Now, I thought the purpose of this uniform was to make me look conservative, or fit it, or something. BUT the way the sketch translated into fabric I don't think that will be happening. The skirt is an A-line cut that is literally painted onto my body. I can barely move my legs enought to walk--and there is also a slit up the back! The top is a little button down jacket with short sleeves that barely covers the beginning of the skirt...but the best part is the GIANT SHOULDER PADS. I demanded they be taken out, but after negotiations and calls to other teachers who spoke some more English than Bu Dwi, I agreed they could remain on a trial basis. So from the bottom down I look like a cheap call girl, and the top up like Paula Abdul from an eighties music video. It really is one of the most absurd outfits I've ever seen...but I kind of love it.

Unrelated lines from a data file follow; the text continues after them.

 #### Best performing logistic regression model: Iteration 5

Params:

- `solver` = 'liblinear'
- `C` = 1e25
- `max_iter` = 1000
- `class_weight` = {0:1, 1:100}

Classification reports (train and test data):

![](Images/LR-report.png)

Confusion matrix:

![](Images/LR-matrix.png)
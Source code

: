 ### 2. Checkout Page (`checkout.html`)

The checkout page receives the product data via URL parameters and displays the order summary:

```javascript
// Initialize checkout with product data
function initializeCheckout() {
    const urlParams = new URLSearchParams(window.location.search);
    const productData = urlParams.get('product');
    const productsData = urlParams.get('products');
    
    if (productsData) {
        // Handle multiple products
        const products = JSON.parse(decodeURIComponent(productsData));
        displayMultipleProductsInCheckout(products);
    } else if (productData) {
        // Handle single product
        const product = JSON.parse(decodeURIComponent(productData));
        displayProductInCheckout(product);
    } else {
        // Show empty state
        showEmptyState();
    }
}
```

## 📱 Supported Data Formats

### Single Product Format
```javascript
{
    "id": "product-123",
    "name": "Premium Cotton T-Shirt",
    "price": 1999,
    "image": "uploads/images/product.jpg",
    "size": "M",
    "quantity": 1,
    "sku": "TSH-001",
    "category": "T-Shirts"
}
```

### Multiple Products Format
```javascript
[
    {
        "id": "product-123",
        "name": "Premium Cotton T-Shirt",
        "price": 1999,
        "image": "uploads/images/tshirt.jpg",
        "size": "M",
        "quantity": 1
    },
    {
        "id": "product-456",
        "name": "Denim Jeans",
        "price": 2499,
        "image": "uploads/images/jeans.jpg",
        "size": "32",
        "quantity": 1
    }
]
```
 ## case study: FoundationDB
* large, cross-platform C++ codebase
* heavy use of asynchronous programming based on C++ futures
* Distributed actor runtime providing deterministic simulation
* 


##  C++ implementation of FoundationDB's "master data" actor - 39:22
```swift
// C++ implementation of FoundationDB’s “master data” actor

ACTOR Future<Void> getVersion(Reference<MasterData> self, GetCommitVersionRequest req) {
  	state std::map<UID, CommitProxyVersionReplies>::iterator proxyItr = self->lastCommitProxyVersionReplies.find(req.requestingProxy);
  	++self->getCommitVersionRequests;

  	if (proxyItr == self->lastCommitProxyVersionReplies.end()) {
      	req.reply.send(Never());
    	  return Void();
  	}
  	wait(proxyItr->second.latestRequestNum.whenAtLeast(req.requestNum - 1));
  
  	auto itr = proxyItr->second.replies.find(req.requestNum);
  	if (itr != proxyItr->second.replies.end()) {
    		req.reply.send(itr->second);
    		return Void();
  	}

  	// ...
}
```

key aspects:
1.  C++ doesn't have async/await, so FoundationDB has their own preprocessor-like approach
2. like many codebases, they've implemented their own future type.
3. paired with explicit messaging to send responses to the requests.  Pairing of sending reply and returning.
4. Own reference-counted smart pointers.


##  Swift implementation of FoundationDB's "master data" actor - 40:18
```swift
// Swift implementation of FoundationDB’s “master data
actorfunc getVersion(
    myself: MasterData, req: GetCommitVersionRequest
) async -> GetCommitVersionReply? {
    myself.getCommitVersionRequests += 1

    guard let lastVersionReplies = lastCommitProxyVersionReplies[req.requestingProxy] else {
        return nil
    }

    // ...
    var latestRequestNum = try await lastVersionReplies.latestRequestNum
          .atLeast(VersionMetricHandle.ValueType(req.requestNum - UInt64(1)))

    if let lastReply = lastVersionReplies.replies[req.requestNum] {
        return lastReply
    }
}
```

After we left we went to a padang restaurant where they served food from Sumatra. Padang means that you get a bunch of different dishes and choose what you want to eat. Once again the whole time we were inside eating, we left the two sleeping babies in the car by themselves. I don't know how people can keep telling me that Malang is so dangerous when they leave little kids alone by themselves at night. The food was good but of completely indiscernible origin. So Ibu Dwi whipped out her electronic dictionary and translated what I had eaten:
ayam: chicken (that was fine)
some form of beef:I couldn't be sure what part of the body
liver from some animal:I took one bite and almost vomited, so I didn't ask
there was some confusion about a dish, and I heard the word anjing, which means dog--and I was horrfied that I had just potentially eaten a puppy. I almost started to cry and said "saya punya anjing, saya tidak makan anjing" (poorly spoken, means "I have dog, I can't eat dog." I should have said had...R.I.P. Patches Kunkel). The dictionary then showed that I HADN'T eaten dog, only cow legs. I never thought I'd say that eating cow legs was a relief, but...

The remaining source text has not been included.